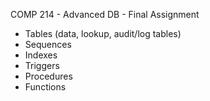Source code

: COMP 214 - Advanced DB - Final Assignment

- Tables (data, lookup, audit/log tables)
- Sequences
- Indexes
- Triggers
- Procedures
- Functions
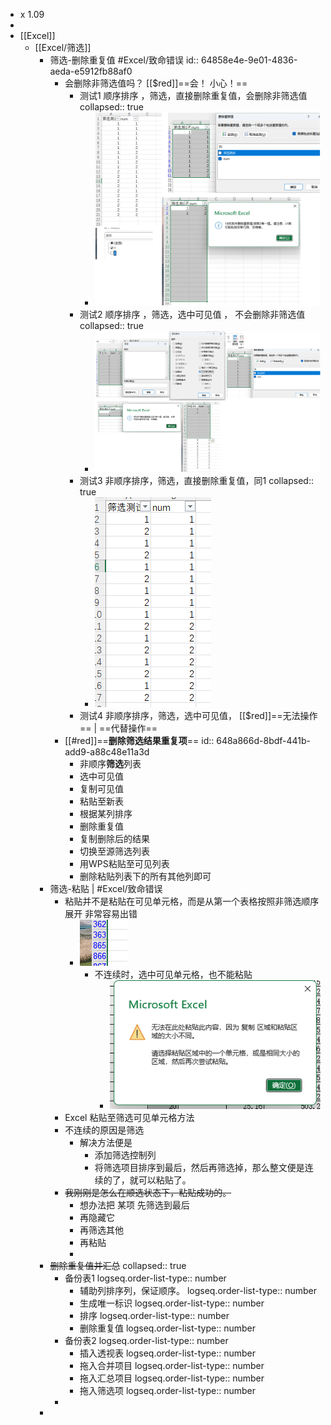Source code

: - x 1.09
-
- [[Excel]]
	- [[Excel/筛选]]
		- 筛选-删除重复值 #Excel/致命错误
		  id:: 64858e4e-9e01-4836-aeda-e5912fb88af0
			- 会删除非筛选值吗？  [[$red]]==会！ 小心！==
				- 测试1 顺序排序 ，筛选，直接删除重复值，会删除非筛选值
				  collapsed:: true
					- ![image.png](../assets/image_1686799602366_0.png)
				- 测试2 顺序排序 ，筛选，选中可见值 ， 不会删除非筛选值
				  collapsed:: true
					- ![image.png](../assets/image_1686799523529_0.png)
				- 测试3 非顺序排序，筛选，直接删除重复值，同1
				  collapsed:: true
					- ![image.png](../assets/image_1686800016672_0.png)
				- 测试4 非顺序排序，筛选，选中可见值， [[$red]]==无法操作==  | ==代替操作==
			- [[#red]]==**删除筛选结果重复项**==
			  id:: 648a866d-8bdf-441b-add9-a88c48e11a3d
				- 非顺序**筛选**列表
				- 选中可见值
				- 复制可见值
				- 粘贴至新表
				- 根据某列排序
				- 删除重复值
				- 复制删除后的结果
				- 切换至源筛选列表
				- 用WPS粘贴至可见列表
				- 删除粘贴列表下的所有其他列即可
		- 筛选-粘贴 | #Excel/致命错误
			- 粘贴并不是粘贴在可见单元格，而是从第一个表格按照非筛选顺序展开 非常容易出错
				- ![image.png](../assets/image_1686803694174_0.png)
					- 不连续时，选中可见单元格，也不能粘贴
						- ![image.png](../assets/image_1686804622240_0.png)
			- Excel 粘贴至筛选可见单元格方法
			- 不连续的原因是筛选
				- 解决方法便是
					- 添加筛选控制列
					- 将筛选项目排序到最后，然后再筛选掉，那么整文便是连续的了，就可以粘贴了。
			- ~~我刚刚是怎么在顺选状态下，粘贴成功的。~~
				- 想办法把 某项 先筛选到最后
				- 再隐藏它
				- 再筛选其他
				- 再粘贴
				-
		- ~~删除重复值并汇总~~
		  collapsed:: true
			- 备份表1
			  logseq.order-list-type:: number
				- 辅助列排序列，保证顺序。
				  logseq.order-list-type:: number
				- 生成唯一标识
				  logseq.order-list-type:: number
				- 排序
				  logseq.order-list-type:: number
				- 删除重复值
				  logseq.order-list-type:: number
			- 备份表2
			  logseq.order-list-type:: number
				- 插入透视表
				  logseq.order-list-type:: number
				- 拖入合并项目
				  logseq.order-list-type:: number
				- 拖入汇总项目
				  logseq.order-list-type:: number
				- 拖入筛选项
				  logseq.order-list-type:: number
			-
		-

****

--- What you need to do ---
Omit the pictures; print the records above exactly.

--- Response below ---
Source code

: COMP 214 - Advanced DB - Final Assignment

- Tables (data, lookup, audit/log tables)
- Sequences
- Indexes
- Triggers
- Procedures
- Functions
Source code

: - x 1.09
-
- [[Excel]]
	- [[Excel/筛选]]
		- 筛选-删除重复值 #Excel/致命错误
		  id:: 64858e4e-9e01-4836-aeda-e5912fb88af0
			- 会删除非筛选值吗？  [[$red]]==会！ 小心！==
				- 测试1 顺序排序 ，筛选，直接删除重复值，会删除非筛选值
				  collapsed:: true
					- ![image.png](../assets/image_1686799602366_0.png)
				- 测试2 顺序排序 ，筛选，选中可见值 ， 不会删除非筛选值
				  collapsed:: true
					- ![image.png](../assets/image_1686799523529_0.png)
				- 测试3 非顺序排序，筛选，直接删除重复值，同1
				  collapsed:: true
					- ![image.png](../assets/image_1686800016672_0.png)
				- 测试4 非顺序排序，筛选，选中可见值， [[$red]]==无法操作==  | ==代替操作==
			- [[#red]]==**删除筛选结果重复项**==
			  id:: 648a866d-8bdf-441b-add9-a88c48e11a3d
				- 非顺序**筛选**列表
				- 选中可见值
				- 复制可见值
				- 粘贴至新表
				- 根据某列排序
				- 删除重复值
				- 复制删除后的结果
				- 切换至源筛选列表
				- 用WPS粘贴至可见列表
				- 删除粘贴列表下的所有其他列即可
		- 筛选-粘贴 | #Excel/致命错误
			- 粘贴并不是粘贴在可见单元格，而是从第一个表格按照非筛选顺序展开 非常容易出错
				- ![image.png](../assets/image_1686803694174_0.png)
					- 不连续时，选中可见单元格，也不能粘贴
						- ![image.png](../assets/image_1686804622240_0.png)
			- Excel 粘贴至筛选可见单元格方法
			- 不连续的原因是筛选
				- 解决方法便是
					- 添加筛选控制列
					- 将筛选项目排序到最后，然后再筛选掉，那么整文便是连续的了，就可以粘贴了。
			- ~~我刚刚是怎么在顺选状态下，粘贴成功的。~~
				- 想办法把 某项 先筛选到最后
				- 再隐藏它
				- 再筛选其他
				- 再粘贴
				-
		- ~~删除重复值并汇总~~
		  collapsed:: true
			- 备份表1
			  logseq.order-list-type:: number
				- 辅助列排序列，保证顺序。
				  logseq.order-list-type:: number
				- 生成唯一标识
				  logseq.order-list-type:: number
				- 排序
				  logseq.order-list-type:: number
				- 删除重复值
				  logseq.order-list-type:: number
			- 备份表2
			  logseq.order-list-type:: number
				- 插入透视表
				  logseq.order-list-type:: number
				- 拖入合并项目
				  logseq.order-list-type:: number
				- 拖入汇总项目
				  logseq.order-list-type:: number
				- 拖入筛选项
				  logseq.order-list-type:: number
			-
		-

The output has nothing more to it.